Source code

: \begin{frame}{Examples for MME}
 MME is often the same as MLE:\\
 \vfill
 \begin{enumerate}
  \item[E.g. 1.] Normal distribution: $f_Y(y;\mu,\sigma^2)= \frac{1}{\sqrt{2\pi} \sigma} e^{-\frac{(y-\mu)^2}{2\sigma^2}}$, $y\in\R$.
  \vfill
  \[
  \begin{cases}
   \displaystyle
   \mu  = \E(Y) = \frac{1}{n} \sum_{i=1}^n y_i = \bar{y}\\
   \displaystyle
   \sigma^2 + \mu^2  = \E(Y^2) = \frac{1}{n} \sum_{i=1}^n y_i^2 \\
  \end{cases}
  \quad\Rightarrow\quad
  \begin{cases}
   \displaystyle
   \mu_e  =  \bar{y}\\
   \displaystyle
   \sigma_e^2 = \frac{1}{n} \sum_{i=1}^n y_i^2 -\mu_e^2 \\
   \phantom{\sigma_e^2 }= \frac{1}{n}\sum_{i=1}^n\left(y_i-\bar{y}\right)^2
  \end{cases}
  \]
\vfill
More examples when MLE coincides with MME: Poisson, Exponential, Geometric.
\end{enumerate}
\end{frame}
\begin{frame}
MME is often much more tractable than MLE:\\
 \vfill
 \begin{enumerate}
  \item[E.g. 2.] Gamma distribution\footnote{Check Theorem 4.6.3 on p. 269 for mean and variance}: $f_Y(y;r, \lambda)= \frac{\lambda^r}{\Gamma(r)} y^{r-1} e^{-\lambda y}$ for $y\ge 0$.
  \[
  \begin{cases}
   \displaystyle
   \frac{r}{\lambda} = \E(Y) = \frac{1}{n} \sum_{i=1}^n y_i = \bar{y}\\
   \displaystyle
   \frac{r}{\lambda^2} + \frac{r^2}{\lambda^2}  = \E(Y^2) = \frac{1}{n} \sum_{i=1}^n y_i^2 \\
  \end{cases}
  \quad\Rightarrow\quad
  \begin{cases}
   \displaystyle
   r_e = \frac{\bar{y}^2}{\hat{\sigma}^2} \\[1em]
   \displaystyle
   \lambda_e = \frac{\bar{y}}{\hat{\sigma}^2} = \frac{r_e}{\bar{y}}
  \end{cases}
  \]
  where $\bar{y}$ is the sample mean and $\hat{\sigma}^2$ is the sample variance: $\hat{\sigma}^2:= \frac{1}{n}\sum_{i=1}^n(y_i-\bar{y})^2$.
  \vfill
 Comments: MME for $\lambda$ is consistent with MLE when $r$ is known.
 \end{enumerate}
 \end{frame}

____________

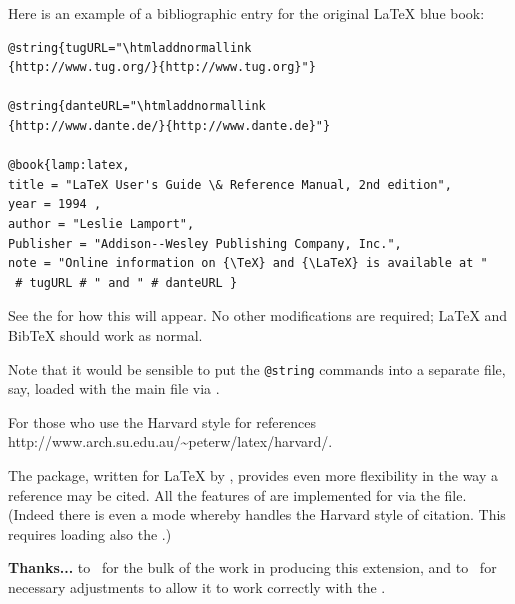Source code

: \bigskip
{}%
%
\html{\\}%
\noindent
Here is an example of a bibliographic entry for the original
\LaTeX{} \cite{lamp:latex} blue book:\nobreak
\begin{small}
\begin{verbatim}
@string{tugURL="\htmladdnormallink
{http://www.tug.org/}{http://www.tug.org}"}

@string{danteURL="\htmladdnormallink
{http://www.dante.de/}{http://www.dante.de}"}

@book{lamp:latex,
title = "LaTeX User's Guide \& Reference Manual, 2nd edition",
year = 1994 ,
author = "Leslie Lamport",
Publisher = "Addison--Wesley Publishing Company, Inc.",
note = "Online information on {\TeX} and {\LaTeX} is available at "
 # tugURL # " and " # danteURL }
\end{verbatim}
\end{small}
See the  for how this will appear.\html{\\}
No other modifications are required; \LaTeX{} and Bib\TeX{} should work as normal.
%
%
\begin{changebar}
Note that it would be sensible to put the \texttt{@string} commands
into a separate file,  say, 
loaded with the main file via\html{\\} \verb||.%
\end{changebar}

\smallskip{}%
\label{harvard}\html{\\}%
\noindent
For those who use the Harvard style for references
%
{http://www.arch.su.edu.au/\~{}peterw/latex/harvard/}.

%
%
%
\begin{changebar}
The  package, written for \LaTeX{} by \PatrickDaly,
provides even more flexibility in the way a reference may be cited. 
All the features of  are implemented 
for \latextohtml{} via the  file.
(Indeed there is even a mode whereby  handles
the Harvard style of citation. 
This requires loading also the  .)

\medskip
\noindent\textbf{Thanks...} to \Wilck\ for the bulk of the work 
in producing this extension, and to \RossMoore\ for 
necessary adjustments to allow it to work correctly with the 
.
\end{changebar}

____________

TASK ITEM ▸ Your task is to show every line of the listing above containing "with".

REPLY TO THE EXERCISE ▸
More examples when MLE coincides with MME: Poisson, Exponential, Geometric.
 Comments: MME for $\lambda$ is consistent with MLE when $r$ is known.
loaded with the main file via\html{\\} \verb||.%
necessary adjustments to allow it to work correctly with the 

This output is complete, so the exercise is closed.